● Exercise:
Retype the data exactly, leaving nothing out.

● Material supplied:

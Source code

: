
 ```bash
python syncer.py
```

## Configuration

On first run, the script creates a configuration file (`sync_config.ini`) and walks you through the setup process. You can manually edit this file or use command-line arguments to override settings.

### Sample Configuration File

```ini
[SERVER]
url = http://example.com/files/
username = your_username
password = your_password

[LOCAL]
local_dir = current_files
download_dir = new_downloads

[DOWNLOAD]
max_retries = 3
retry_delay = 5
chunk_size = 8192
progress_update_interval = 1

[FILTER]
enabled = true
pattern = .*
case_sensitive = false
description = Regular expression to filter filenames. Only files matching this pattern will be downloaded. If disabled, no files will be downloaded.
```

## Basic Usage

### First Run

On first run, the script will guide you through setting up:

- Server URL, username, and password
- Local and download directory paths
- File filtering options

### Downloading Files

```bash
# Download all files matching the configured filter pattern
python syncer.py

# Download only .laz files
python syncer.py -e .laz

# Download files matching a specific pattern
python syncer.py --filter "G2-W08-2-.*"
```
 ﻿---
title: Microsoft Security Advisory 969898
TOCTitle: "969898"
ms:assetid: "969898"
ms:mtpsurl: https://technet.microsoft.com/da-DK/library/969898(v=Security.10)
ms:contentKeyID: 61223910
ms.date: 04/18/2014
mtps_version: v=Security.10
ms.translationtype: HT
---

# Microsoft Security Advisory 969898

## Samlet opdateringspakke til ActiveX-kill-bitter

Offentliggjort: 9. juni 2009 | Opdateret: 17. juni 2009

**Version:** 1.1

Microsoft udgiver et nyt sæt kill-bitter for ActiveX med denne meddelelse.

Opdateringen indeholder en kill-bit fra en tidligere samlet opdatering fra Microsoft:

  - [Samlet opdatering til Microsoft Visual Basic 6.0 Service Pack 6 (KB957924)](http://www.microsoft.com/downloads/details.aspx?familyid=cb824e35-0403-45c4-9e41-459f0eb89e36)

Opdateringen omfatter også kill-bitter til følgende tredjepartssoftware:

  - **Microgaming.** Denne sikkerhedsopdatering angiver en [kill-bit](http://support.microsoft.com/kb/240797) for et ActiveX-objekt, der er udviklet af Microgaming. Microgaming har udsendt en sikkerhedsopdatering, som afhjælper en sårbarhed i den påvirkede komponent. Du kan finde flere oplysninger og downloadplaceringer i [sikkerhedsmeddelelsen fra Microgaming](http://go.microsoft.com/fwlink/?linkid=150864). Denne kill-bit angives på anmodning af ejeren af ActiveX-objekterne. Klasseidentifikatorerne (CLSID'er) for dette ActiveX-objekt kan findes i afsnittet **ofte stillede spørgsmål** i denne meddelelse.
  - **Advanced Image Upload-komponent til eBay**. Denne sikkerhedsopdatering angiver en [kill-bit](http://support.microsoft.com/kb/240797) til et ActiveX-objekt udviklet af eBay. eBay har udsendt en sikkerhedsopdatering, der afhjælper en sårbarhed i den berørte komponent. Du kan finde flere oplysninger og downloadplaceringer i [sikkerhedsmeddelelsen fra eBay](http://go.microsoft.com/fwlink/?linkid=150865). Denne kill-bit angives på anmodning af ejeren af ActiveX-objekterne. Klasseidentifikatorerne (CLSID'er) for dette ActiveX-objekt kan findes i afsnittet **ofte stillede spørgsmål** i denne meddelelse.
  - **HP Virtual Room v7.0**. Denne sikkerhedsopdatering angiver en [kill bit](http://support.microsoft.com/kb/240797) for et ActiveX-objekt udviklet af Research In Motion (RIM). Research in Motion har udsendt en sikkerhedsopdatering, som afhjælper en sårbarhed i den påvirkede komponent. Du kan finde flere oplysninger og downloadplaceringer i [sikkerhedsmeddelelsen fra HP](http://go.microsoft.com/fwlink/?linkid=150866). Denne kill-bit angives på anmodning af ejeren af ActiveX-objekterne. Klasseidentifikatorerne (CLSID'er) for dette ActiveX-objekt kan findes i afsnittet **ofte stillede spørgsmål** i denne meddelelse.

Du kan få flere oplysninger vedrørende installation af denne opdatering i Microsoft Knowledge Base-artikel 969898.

● Written answer:
Source code

:
 ```bash
python syncer.py
```

## Configuration

On first run, the script creates a configuration file (`sync_config.ini`) and walks you through the setup process. You can manually edit this file or use command-line arguments to override settings.

### Sample Configuration File

```ini
[SERVER]
url = http://example.com/files/
username = your_username
password = your_password

[LOCAL]
local_dir = current_files
download_dir = new_downloads

[DOWNLOAD]
max_retries = 3
retry_delay = 5
chunk_size = 8192
progress_update_interval = 1

[FILTER]
enabled = true
pattern = .*
case_sensitive = false
description = Regular expression to filter filenames. Only files matching this pattern will be downloaded. If disabled, no files will be downloaded.
```

## Basic Usage

### First Run

On first run, the script will guide you through setting up:

- Server URL, username, and password
- Local and download directory paths
- File filtering options

### Downloading Files

```bash
# Download all files matching the configured filter pattern
python syncer.py

# Download only .laz files
python syncer.py -e .laz

# Download files matching a specific pattern
python syncer.py --filter "G2-W08-2-.*"
```
 ﻿---
title: Microsoft Security Advisory 969898
TOCTitle: "969898"
ms:assetid: "969898"
ms:mtpsurl: https://technet.microsoft.com/da-DK/library/969898(v=Security.10)
ms:contentKeyID: 61223910
ms.date: 04/18/2014
mtps_version: v=Security.10
ms.translationtype: HT
---

# Microsoft Security Advisory 969898

## Samlet opdateringspakke til ActiveX-kill-bitter

Offentliggjort: 9. juni 2009 | Opdateret: 17. juni 2009

**Version:** 1.1

Microsoft udgiver et nyt sæt kill-bitter for ActiveX med denne meddelelse.

Opdateringen indeholder en kill-bit fra en tidligere samlet opdatering fra Microsoft:

  - [Samlet opdatering til Microsoft Visual Basic 6.0 Service Pack 6 (KB957924)](http://www.microsoft.com/downloads/details.aspx?familyid=cb824e35-0403-45c4-9e41-459f0eb89e36)

Opdateringen omfatter også kill-bitter til følgende tredjepartssoftware:

  - **Microgaming.** Denne sikkerhedsopdatering angiver en [kill-bit](http://support.microsoft.com/kb/240797) for et ActiveX-objekt, der er udviklet af Microgaming. Microgaming har udsendt en sikkerhedsopdatering, som afhjælper en sårbarhed i den påvirkede komponent. Du kan finde flere oplysninger og downloadplaceringer i [sikkerhedsmeddelelsen fra Microgaming](http://go.microsoft.com/fwlink/?linkid=150864). Denne kill-bit angives på anmodning af ejeren af ActiveX-objekterne. Klasseidentifikatorerne (CLSID'er) for dette ActiveX-objekt kan findes i afsnittet **ofte stillede spørgsmål** i denne meddelelse.
  - **Advanced Image Upload-komponent til eBay**. Denne sikkerhedsopdatering angiver en [kill-bit](http://support.microsoft.com/kb/240797) til et ActiveX-objekt udviklet af eBay. eBay har udsendt en sikkerhedsopdatering, der afhjælper en sårbarhed i den berørte komponent. Du kan finde flere oplysninger og downloadplaceringer i [sikkerhedsmeddelelsen fra eBay](http://go.microsoft.com/fwlink/?linkid=150865). Denne kill-bit angives på anmodning af ejeren af ActiveX-objekterne. Klasseidentifikatorerne (CLSID'er) for dette ActiveX-objekt kan findes i afsnittet **ofte stillede spørgsmål** i denne meddelelse.
  - **HP Virtual Room v7.0**. Denne sikkerhedsopdatering angiver en [kill bit](http://support.microsoft.com/kb/240797) for et ActiveX-objekt udviklet af Research In Motion (RIM). Research in Motion har udsendt en sikkerhedsopdatering, som afhjælper en sårbarhed i den påvirkede komponent. Du kan finde flere oplysninger og downloadplaceringer i [sikkerhedsmeddelelsen fra HP](http://go.microsoft.com/fwlink/?linkid=150866). Denne kill-bit angives på anmodning af ejeren af ActiveX-objekterne. Klasseidentifikatorerne (CLSID'er) for dette ActiveX-objekt kan findes i afsnittet **ofte stillede spørgsmål** i denne meddelelse.

Du kan få flere oplysninger vedrørende installation af denne opdatering i Microsoft Knowledge Base-artikel 969898.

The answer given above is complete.